Available data Block Start

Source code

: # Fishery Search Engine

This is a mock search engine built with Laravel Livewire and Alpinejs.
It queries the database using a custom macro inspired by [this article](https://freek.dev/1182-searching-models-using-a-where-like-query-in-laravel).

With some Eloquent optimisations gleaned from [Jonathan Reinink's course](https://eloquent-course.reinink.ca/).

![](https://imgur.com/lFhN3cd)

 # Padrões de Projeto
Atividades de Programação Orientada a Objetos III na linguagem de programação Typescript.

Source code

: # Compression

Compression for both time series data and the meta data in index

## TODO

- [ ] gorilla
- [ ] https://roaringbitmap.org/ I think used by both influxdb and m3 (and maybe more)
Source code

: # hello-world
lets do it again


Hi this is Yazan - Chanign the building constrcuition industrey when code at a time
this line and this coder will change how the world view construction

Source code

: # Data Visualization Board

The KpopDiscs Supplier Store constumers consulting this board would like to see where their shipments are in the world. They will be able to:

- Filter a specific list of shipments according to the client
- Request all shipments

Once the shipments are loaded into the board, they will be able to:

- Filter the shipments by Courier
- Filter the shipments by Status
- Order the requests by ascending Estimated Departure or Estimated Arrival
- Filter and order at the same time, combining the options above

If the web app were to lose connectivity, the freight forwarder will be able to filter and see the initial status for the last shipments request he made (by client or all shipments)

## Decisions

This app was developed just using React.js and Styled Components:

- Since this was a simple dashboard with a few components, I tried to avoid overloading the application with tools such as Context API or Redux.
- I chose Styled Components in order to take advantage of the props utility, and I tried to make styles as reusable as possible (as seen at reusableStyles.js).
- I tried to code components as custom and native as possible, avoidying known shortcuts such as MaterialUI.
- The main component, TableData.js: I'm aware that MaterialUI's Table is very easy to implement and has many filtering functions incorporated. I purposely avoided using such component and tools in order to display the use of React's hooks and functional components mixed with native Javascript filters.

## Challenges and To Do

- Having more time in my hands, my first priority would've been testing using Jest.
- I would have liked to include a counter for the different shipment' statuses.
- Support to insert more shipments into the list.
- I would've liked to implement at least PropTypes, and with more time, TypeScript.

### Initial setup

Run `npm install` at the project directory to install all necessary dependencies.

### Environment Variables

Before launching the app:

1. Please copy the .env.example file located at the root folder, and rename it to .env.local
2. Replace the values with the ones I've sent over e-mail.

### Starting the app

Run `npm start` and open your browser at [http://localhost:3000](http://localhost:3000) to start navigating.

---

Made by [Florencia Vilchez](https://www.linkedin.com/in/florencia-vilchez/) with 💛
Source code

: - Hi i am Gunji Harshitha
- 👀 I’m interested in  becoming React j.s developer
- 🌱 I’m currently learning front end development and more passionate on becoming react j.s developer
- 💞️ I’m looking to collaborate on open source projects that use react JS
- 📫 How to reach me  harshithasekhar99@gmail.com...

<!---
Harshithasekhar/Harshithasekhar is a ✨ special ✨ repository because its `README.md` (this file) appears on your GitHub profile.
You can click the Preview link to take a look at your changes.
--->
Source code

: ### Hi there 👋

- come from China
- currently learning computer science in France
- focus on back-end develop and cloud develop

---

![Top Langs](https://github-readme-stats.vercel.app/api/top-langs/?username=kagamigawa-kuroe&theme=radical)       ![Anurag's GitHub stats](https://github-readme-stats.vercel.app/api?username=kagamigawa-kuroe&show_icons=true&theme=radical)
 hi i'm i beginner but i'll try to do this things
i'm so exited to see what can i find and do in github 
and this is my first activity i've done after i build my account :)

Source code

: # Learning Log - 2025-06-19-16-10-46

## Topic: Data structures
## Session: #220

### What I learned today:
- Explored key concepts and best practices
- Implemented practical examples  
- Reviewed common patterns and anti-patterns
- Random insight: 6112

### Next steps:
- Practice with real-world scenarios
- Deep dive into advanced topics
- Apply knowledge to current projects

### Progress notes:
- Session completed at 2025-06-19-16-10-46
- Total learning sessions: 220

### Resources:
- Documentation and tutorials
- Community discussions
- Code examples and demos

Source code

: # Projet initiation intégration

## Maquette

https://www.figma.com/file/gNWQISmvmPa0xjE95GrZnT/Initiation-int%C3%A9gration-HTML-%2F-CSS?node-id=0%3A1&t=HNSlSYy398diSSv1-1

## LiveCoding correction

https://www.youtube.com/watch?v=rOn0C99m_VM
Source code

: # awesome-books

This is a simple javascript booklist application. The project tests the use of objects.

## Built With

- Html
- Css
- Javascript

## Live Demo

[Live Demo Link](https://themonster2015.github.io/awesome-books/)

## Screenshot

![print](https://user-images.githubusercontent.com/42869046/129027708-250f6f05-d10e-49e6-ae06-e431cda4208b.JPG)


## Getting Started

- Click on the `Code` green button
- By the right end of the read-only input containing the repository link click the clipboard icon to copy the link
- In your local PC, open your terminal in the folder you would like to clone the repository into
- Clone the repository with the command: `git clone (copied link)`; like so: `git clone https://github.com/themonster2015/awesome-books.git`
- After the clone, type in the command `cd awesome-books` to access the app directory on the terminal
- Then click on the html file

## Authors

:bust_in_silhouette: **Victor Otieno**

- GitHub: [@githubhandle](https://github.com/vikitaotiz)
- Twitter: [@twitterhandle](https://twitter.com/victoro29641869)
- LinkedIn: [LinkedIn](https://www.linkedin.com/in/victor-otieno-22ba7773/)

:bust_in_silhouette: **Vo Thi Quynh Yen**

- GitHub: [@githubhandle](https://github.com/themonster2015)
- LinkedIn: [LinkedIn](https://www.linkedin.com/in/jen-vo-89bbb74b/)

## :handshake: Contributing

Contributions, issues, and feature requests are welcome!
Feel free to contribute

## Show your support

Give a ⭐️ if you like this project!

Available data Block End

Each line above that contains the word "into" should be copied.

Answer section:
Once the shipments are loaded into the board, they will be able to:
- Support to insert more shipments into the list.
- Deep dive into advanced topics
- In your local PC, open your terminal in the folder you would like to clone the repository into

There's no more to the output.